U.S. Ambassador to Russia William Burns was in the North Caucasus from December 4-5, visiting Nalchik, the capital of Kabardino-Balkaria, Vladikavkaz and Beslan in North Ossetia. According to the U.S embassy in Moscow’s website, Burns met with the President of Kabardino-Balkaria, Arsen Kanokov, “and reiterated that the United States condemns all acts of terrorism and those who encourage terrorism.” They also spoke about “the importance of attracting investment to create employment and to promote stability and discussed the prospects for additional U.S investments to the region,” the website reported.
The Regnum news agency, on December 4, quoted Burns as saying after his meeting with Kanokov: “The North Caucasus today is playing a very important role in ensuring security in the region and in the whole world. The North Caucasus itself very much needs economic support. This is why the United States last year provided US$11 million for the development of businesses here, the creation of jobs, for strengthening the public health system.” Burns said that he and Kanokov discussed the prospects for Kabardino-Balkaria’s development. “I am convinced that we have much to gain by working together,” Burns was quoted as saying. He also said he and Kanokov had discussed the situation surrounding Georgia, South Ossetia and Abkhazia, which, he said, must be resolved peacefully.
Kanokov, for his part, said that he and the U.S. ambassador had a very interesting discussion about economic cooperation. “Many problems of the North Caucasus are located in the economic field,” Regnum quoted him as saying. “Especially in Kabardino-Balkaria. If we quickly raise the economy – and that means increasing the prosperity of the republic’s inhabitants – then the majority of these problems will be eliminated.” Kanokov said the republic plans to develop relations with U.S. businessmen “as much as possible.” He also said they had discussed the political situation in the Caucasus, especially in South Ossetia.

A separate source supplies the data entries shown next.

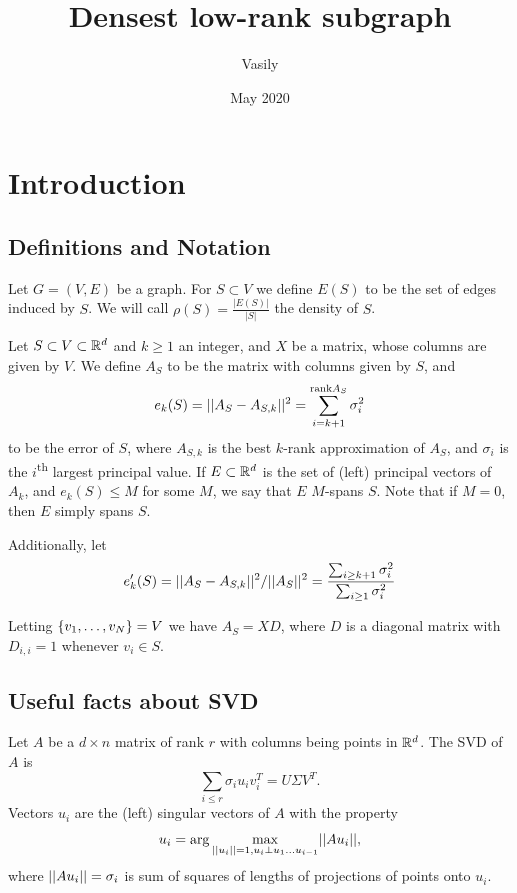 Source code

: \documentclass{article}
\title{Densest low-rank subgraph}
\author{Vasily}
\date{May 2020}
\begin{document}
\maketitle

\section{Introduction}
\subsection{Definitions and Notation}
\begin{definition}
Let $G = (V,E)$ be a graph. For $S\subset V$ we define $E(S)$ to be the set of edges induced by $S$. We will call $\rho(S) = \frac{|E(S)|}{|S|}$ the density of $S$.
\end{definition}

\begin{definition}
Let $S\subset V\subset \mathbb{R}^d$ and $k\geq 1$ an integer, and $X$ be a matrix, whose columns are given by $V$. We define $A_S$ to be the matrix with columns given by $S$, and
\begin{equation}\label{eqn: L2 objective, not normalized}
    e_k(S) = ||A_S - A_{S,k}||^2 = \sum_{i=k+1}^{\text{rank} A_S} \sigma_i^2
\end{equation}
to be the error of $S$, where $A_{S,k}$ is the best $k$-rank approximation of $A_S$, and $\sigma_i$ is the
$i$\textsuperscript{th} largest principal value. If $E\subset \mathbb{R}^d$ is the set of (left) principal vectors of $A_k$, and $e_k(S) \leq M$ for some $M$, we say that $E$ $M$-spans $S$. Note that if $M=0$, then $E$ simply spans $S$.

Additionally, let
\begin{equation}\label{eqn: L2 objective, normalized}
    e'_k(S) = ||A_S - A_{S,k}||^2/||A_S||^2 = \frac{\sum_{i\geq k+1} \sigma_i^2}{\sum_{i\geq 1} \sigma_i^2}
\end{equation}
\end{definition}
Letting $\left\{v_1,\dots,v_N\right\} = V$ we have $A_S = X D$, where $D$ is a diagonal matrix with $D_{i,i} = 1$ whenever $v_i \in S$.

\subsection{Useful facts about SVD}
Let $A$ be a $d\times n$ matrix of rank $r$ with columns being points in $\mathbb{R}^d$. The SVD of $A$ is
$$\sum_{i\leq r}\sigma_i u_i v_i^T = U \Sigma V^T.$$
Vectors $u_i$ are the (left) singular vectors of $A$ with the property
$$u_i = \arg \max_{\norm{u_i}=1, u_i \perp u_1\dots u_{i-1}}\norm{A u_i},$$
where $||A u_i|| = \sigma_i$ is sum of squares of lengths of projections of points onto $u_i$.
\end{document}
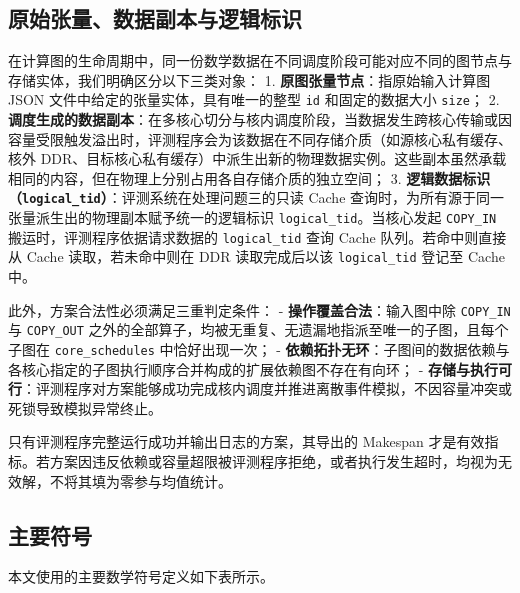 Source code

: \documentclass[anonymous,notoc]{gmcm2026}
\begin{document}
\subsection{原始张量、数据副本与逻辑标识}

在计算图的生命周期中，同一份数学数据在不同调度阶段可能对应不同的图节点与存储实体，我们明确区分以下三类对象： 1. \textbf{原图张量节点}：指原始输入计算图 JSON 文件中给定的张量实体，具有唯一的整型 \texttt{id} 和固定的数据大小 \texttt{size}； 2. \textbf{调度生成的数据副本}：在多核心切分与核内调度阶段，当数据发生跨核心传输或因容量受限触发溢出时，评测程序会为该数据在不同存储介质（如源核心私有缓存、核外 DDR、目标核心私有缓存）中派生出新的物理数据实例。这些副本虽然承载相同的内容，但在物理上分别占用各自存储介质的独立空间； 3. \textbf{逻辑数据标识（\texttt{logical\_tid}）}：评测系统在处理问题三的只读 Cache 查询时，为所有源于同一张量派生出的物理副本赋予统一的逻辑标识 \texttt{logical\_tid}。当核心发起 \texttt{COPY\_IN} 搬运时，评测程序依据请求数据的 \texttt{logical\_tid} 查询 Cache 队列。若命中则直接从 Cache 读取，若未命中则在 DDR 读取完成后以该 \texttt{logical\_tid} 登记至 Cache 中。

此外，方案合法性必须满足三重判定条件： - \textbf{操作覆盖合法}：输入图中除 \texttt{COPY\_IN} 与 \texttt{COPY\_OUT} 之外的全部算子，均被无重复、无遗漏地指派至唯一的子图，且每个子图在 \texttt{core\_schedules} 中恰好出现一次； - \textbf{依赖拓扑无环}：子图间的数据依赖与各核心指定的子图执行顺序合并构成的扩展依赖图不存在有向环； - \textbf{存储与执行可行}：评测程序对方案能够成功完成核内调度并推进离散事件模拟，不因容量冲突或死锁导致模拟异常终止。

只有评测程序完整运行成功并输出日志的方案，其导出的 Makespan 才是有效指标。若方案因违反依赖或容量超限被评测程序拒绝，或者执行发生超时，均视为无效解，不将其填为零参与均值统计。

\subsection{主要符号}

本文使用的主要数学符号定义如下表所示。
\end{document}
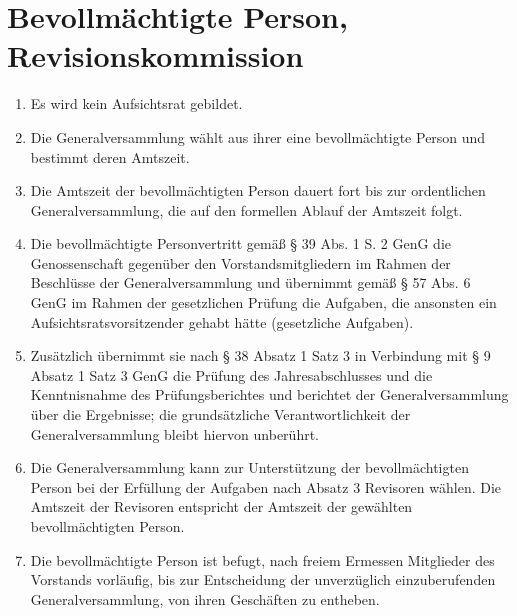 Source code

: \documentclass[a4paper, 12pt]{scrartcl}
\begin{document}
\section{Bevollmächtigte Person, Revisionskommission}
\begin{enumerate}
  \item Es wird kein Aufsichtsrat gebildet.
  \item Die Generalversammlung wählt aus ihrer eine bevollmächtigte Person und bestimmt deren Amtszeit.
  \item Die Amtszeit der bevollmächtigten Person dauert fort bis zur ordentlichen Generalversammlung, die auf den formellen Ablauf der Amtszeit folgt.
  \item Die bevollmächtigte Personvertritt gemäß § 39 Abs. 1 S. 2 GenG die Genossenschaft gegenüber den Vorstandsmitgliedern im Rahmen der Beschlüsse der Generalversammlung und übernimmt gemäß § 57 Abs. 6 GenG im Rahmen der gesetzlichen Prüfung die Aufgaben, die ansonsten ein Aufsichtsratsvorsitzender gehabt hätte (gesetzliche Aufgaben).
  \item Zusätzlich übernimmt sie nach § 38 Absatz 1 Satz 3 in Verbindung mit § 9 Absatz 1 Satz 3 GenG die Prüfung des Jahresabschlusses und die Kenntnisnahme des Prüfungsberichtes und berichtet der Generalversammlung über die Ergebnisse; die grundsätzliche Verantwortlichkeit der Generalversammlung bleibt hiervon unberührt.
  \item Die Generalversammlung kann zur Unterstützung der bevollmächtigten Person bei der Erfüllung der Aufgaben nach Absatz 3 Revisoren wählen. Die Amtszeit der Revisoren entspricht der Amtszeit der gewählten bevollmächtigten Person.
  \item Die bevollmächtigte Person ist befugt, nach freiem Ermessen Mitglieder des Vorstands vorläufig, bis zur Entscheidung der unverzüglich einzuberufenden Generalversammlung, von ihren Geschäften zu entheben.
\end{enumerate}
\end{document}
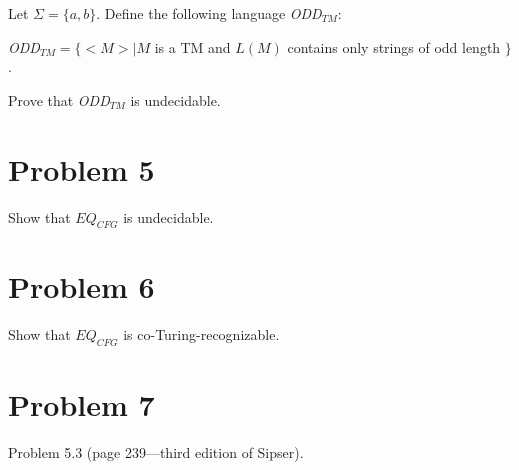 \documentclass[11pt]{article}
\begin{document}
Let $\Sigma=\{a,b\}$. Define the following language {\em ODD}$_{TM}$:

{\em ODD}$_{TM}=\{ <M>|M$ is a TM and $L(M)$ contains only strings of odd length $\}$.

Prove that {\em ODD}$_{TM}$ is undecidable.

\section*{Problem 5}

Show that $EQ_{CFG}$ is undecidable.
\newline

\section*{Problem 6}

Show that $EQ_{CFG}$ is co-Turing-recognizable.
\newline

\section*{Problem 7}

Problem 5.3 (page 239---third edition of Sipser).
\newline
\end{document}

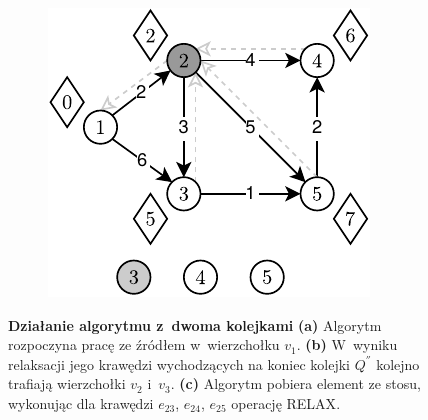 \begin{figure}[!htbp]
\begin{subfigure}[b]{0.3\textwidth}
		\caption{}
	\end{subfigure}
	\quad
	\begin{subfigure}[b]{0.3\textwidth}
		\includegraphics[width=\textwidth]{Chapter_III/GRAPH-GROWTH-2Q-Example/c.pdf}
		\caption{}
	\end{subfigure}
	\caption{\textbf{Działanie algorytmu z~dwoma kolejkami} \textbf{(a)} Algorytm rozpoczyna pracę ze źródłem w~wierzchołku $v_{1}$. \textbf{(b)} W~wyniku relaksacji jego krawędzi wychodzących na koniec kolejki $Q^{''}$ kolejno trafiają wierzchołki $v_{2}$ i~$v_{3}$. \textbf{(c)} Algorytm pobiera element ze stosu, wykonując dla krawędzi $e_{23}$, $e_{24}$, $e_{25}$ operację \textsc{RELAX}. } \label{fig:exampleDQQ1}
\end{figure}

Burns also met with students, faculty and alumni of U.S.-sponsored exchange programs at the Kabardino-Balkaria State University. According to the U.S. embassy website, he “complemented them on their academic achievements and expressed his gratitude for their efforts to foster mutual understanding between Russia and the United States.”
The U.S. ambassador’s visit to Kabardino-Balkaria is particularly interesting against the backdrop of last month’s video statement made by Anzor Astemirov, also known as Emir Seyfullah, the leader of Kabardino-Balkaria’s rebels, vowing to step up attacks (Chechnya Weekly, November 22).
While visiting Vladikavkaz, the capital of North Ossetia, Burns met with the republic’s head, Taimuraz Mamsurov. According to the U.S. embassy in Moscow’s website, Burns and Mamsurov discussed opportunities for U.S. investment in the region and North Ossetia’s future plans for the development of the regional economy. Burns also attended a meeting with the heads of various United Nations organizations and other non-governmental organizations in Vladikavkaz, including the United Nations High Commission on Refugees, United Nations Development Program, World Food Program, United Nations Department of Safety and Security, United Nations Children Fund, Food and Agriculture Organization, and United Nations Office for the Coordination of Humanitarian Affairs. Burns “noted that the International Organizations and Non-Governmental Organizations, which promote civil society and stability, are essential to the development of the North Caucasus,” the U.S. embassy’s website reported.
In Beslan, Burns laid a wreath at the Tree of Mourning in memory of the School Number One’s 334 hostages, including 186 schoolchildren, who were killed after they were taken hostage for three days by terrorists in September 2004. According to the U.S. embassy in Moscow’s website, he “underscored the United States’ strong condemnation of this tragic event, and emphasized that the United States and Russia share a common determination to fight terrorism.”